Le Maroc a aussi mis à profit l’absence de l’Algérie pour se déployer sur le continent par le même biais, c’est-à-dire par la diplomatie économique, multipliant les investissements, les échanges commerciaux, les liaisons aériennes. Le Royaume, qui ne dispose de ressources financières pour mener sa politique africaine, est soutenu dans cette entreprise par ses alliés du Golfe et Israël, avec qui il entretient des relations depuis des décennies.
Il a même pu retourner la position de certains pays vis-à-vis de la question du Sahara occidentale, échouant toutefois à faire exclure la République sahraouie de l’Union africaine où elle siège comme membre à part entière.

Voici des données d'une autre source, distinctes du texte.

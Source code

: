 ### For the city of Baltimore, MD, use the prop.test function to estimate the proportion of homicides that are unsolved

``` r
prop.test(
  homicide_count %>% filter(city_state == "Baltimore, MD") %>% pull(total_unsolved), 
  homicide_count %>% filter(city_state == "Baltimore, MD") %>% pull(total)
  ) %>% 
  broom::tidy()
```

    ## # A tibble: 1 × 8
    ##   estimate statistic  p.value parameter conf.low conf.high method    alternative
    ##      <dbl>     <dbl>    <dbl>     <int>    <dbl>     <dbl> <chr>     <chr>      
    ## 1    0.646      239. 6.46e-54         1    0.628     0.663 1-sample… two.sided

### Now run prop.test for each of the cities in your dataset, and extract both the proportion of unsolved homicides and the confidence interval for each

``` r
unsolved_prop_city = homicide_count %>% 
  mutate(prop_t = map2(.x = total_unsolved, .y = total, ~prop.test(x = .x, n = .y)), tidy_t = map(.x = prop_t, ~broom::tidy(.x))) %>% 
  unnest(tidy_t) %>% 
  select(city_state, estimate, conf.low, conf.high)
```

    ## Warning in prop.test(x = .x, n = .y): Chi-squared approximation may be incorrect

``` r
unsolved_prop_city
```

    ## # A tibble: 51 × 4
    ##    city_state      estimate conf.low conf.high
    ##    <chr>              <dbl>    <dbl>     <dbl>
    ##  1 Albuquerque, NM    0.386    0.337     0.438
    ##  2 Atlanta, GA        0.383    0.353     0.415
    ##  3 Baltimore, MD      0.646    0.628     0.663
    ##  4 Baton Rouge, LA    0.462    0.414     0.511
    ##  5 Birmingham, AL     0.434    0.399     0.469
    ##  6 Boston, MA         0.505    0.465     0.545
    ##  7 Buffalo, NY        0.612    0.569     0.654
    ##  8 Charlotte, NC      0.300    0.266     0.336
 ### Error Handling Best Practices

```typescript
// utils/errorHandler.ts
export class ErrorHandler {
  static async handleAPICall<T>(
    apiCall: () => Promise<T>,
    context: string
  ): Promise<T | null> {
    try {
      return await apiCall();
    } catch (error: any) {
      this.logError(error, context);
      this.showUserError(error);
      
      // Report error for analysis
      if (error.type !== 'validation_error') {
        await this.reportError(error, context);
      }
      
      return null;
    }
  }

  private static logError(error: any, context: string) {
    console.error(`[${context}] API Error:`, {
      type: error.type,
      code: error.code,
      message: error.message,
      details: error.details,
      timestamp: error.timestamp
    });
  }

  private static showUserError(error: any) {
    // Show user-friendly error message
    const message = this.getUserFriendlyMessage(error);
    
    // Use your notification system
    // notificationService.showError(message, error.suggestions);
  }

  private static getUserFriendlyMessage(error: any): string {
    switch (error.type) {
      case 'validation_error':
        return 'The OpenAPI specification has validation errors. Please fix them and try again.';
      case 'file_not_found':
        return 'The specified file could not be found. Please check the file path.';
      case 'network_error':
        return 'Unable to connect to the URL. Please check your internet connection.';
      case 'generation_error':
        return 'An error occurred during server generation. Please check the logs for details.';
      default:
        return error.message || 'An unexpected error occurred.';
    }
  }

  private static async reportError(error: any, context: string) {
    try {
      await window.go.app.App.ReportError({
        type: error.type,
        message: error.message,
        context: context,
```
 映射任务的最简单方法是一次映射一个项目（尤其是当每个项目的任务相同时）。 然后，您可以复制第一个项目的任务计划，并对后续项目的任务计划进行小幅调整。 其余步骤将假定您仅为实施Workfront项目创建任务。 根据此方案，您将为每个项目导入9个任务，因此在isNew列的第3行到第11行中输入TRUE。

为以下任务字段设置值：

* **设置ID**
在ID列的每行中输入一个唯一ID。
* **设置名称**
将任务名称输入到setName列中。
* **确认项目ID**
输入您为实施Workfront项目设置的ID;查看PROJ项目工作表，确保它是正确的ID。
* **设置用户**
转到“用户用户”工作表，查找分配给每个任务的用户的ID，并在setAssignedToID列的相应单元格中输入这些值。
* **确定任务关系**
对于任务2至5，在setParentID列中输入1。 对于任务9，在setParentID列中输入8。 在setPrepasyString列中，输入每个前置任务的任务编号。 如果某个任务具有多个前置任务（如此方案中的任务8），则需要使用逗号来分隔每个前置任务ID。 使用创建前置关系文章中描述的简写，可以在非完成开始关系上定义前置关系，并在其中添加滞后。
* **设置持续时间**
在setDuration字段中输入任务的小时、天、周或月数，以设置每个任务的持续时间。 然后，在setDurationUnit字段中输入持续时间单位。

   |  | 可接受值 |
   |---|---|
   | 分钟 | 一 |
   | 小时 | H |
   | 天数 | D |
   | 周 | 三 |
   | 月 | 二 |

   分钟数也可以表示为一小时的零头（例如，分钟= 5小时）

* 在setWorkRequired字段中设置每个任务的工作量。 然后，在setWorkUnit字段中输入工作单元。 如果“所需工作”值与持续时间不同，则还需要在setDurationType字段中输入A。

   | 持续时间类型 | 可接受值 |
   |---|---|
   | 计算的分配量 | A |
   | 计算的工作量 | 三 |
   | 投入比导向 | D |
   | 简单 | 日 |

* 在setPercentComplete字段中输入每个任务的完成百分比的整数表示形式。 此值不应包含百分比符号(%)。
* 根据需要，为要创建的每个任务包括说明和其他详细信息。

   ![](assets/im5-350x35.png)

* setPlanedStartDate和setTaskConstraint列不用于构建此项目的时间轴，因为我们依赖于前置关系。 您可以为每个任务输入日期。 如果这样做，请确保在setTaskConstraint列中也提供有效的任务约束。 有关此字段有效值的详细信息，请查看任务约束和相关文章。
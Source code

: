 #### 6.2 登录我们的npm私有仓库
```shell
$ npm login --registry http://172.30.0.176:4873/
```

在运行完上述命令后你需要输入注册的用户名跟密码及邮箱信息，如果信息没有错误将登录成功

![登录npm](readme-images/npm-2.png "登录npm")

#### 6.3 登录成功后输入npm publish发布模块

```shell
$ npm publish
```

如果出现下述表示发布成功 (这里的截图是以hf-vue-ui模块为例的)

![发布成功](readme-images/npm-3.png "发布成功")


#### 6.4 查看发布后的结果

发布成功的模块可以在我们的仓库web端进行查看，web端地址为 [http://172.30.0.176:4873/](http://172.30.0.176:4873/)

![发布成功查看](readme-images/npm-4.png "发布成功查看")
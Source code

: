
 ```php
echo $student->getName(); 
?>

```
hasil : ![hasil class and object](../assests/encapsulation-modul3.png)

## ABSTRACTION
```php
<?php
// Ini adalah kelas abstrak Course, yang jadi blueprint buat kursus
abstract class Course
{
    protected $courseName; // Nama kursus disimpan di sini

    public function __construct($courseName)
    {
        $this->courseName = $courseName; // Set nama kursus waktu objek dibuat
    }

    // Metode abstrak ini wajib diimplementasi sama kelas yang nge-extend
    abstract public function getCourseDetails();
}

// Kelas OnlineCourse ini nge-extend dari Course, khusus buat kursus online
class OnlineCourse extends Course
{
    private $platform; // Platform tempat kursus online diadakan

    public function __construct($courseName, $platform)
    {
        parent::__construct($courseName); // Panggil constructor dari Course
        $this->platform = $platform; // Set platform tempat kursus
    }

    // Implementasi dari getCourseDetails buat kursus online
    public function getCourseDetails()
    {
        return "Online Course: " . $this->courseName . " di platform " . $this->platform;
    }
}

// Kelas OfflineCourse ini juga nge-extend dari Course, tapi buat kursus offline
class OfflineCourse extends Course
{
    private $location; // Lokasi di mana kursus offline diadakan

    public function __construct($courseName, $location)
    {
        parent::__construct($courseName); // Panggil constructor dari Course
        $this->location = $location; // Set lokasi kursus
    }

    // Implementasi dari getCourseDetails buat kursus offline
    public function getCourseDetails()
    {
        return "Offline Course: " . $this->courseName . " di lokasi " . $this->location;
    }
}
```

La très forte croissance que prédisent les économistes à l’Afrique a fait du continent une zone que convoitent les puissances mondiales et régionales. Le retour de l’Algérie sur la scène diplomatique continentale et surtout son ambition de devenir une porte de l’Afrique pour l’Europe par le biais du méga port d’El Hamdania, dans lequel est impliquée la Chine, et la route transsaharienne, ont de quoi inquiéter.
Toutefois, pour peser réellement en Afrique, la diplomatie de la parole ne suffira pas. Alger doit passer aux actes, en incitant et en aidant ses entreprises à conquérir les marchés africains, à rétablir les ponts de la coopération dans le domaine de la formation.
L’Algérie peut s’appuyer sur sa bonne réputation en Afrique où elle a aidé de nombreux pays à se défaire du colonialisme et de l’Apartheid, et sur ses alliés qui chercher aussi à étendre leur influence sur le continent africain.